───── PROVIDED RECORDS
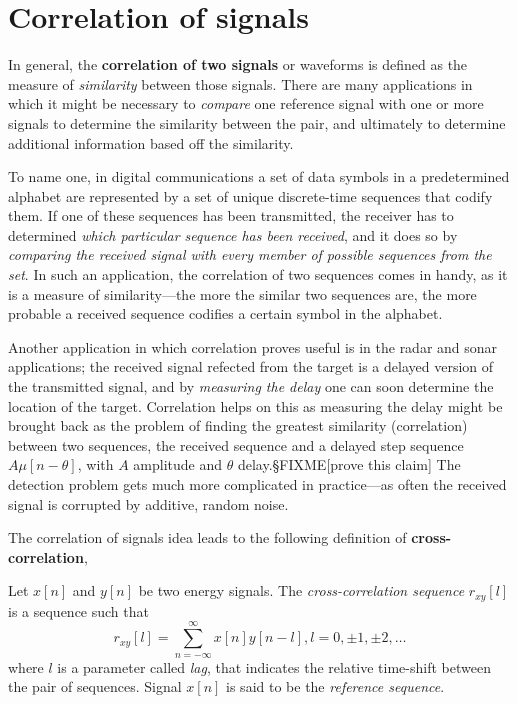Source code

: \documentclass[\documentfontsize, twocolumn]{\classname}
\begin{document}
\section{Correlation of signals}

In general, the \textbf{correlation of two signals} or waveforms is defined as the measure of \emph{similarity} between those signals. There are many applications in which it might be necessary to \emph{compare} one reference signal with one or more signals to determine the similarity between the pair, and ultimately to determine additional information based off the similarity. 

To name one, in digital communications a set of data symbols in a predetermined alphabet are represented by a set of unique discrete-time sequences that codify them. If one of these sequences has been transmitted, the receiver has to determined \emph{which particular sequence has been received}, and it does so by \emph{comparing the received signal with every member of possible sequences from the set}. In such an application, the correlation of two sequences comes in handy, as it is a measure of similarity---the more the similar two sequences are, the more probable a received sequence codifies a certain symbol in the alphabet.

Another application in which correlation proves useful is in the radar and sonar applications; the received signal refected from the target is a delayed version of the transmitted signal, and by \emph{measuring the delay} one can soon determine the location of the target. Correlation helps on this as measuring the delay might be brought back as the problem of finding the greatest similarity (correlation) between two sequences, the received sequence and a delayed step sequence $A\mu[n-\theta]$, with $A$ amplitude and $\theta$ delay.§FIXME[prove this claim] The detection problem gets much more complicated in practice---as often the received signal is corrupted by additive, random noise.

The correlation of signals idea leads to the following definition of \textbf{cross-correlation},
\begin{defin}
    Let $x[n]$ and $y[n]$ be two energy signals. The \emph{cross-correlation sequence} $r_{xy}[l]$ is a sequence such that
    \begin{equation}\label{eqn:crossCorrelation}
        r_{xy}[l] = \sum_{n=-\infty}^\infty x[n]y[n-l], l = 0, \pm 1, \pm 2, \dots
    \end{equation}
    where $l$ is a parameter called \emph{lag}, that indicates the relative time-shift between the pair of sequences. Signal $x[n]$ is said to be the \emph{reference sequence}.
\end{defin}
\end{document}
──────────
*ASSIGNMENT*.
Return exactly the lines of the data, beginning with the first and ending with the line containing "To name one, in". Skip the pictures.

*ANSWER BELOW*.
Source code

: \documentclass[\documentfontsize, twocolumn]{\classname}
\begin{document}
\section{Correlation of signals}

In general, the \textbf{correlation of two signals} or waveforms is defined as the measure of \emph{similarity} between those signals. There are many applications in which it might be necessary to \emph{compare} one reference signal with one or more signals to determine the similarity between the pair, and ultimately to determine additional information based off the similarity. 

To name one, in digital communications a set of data symbols in a predetermined alphabet are represented by a set of unique discrete-time sequences that codify them. If one of these sequences has been transmitted, the receiver has to determined \emph{which particular sequence has been received}, and it does so by \emph{comparing the received signal with every member of possible sequences from the set}. In such an application, the correlation of two sequences comes in handy, as it is a measure of similarity---the more the similar two sequences are, the more probable a received sequence codifies a certain symbol in the alphabet.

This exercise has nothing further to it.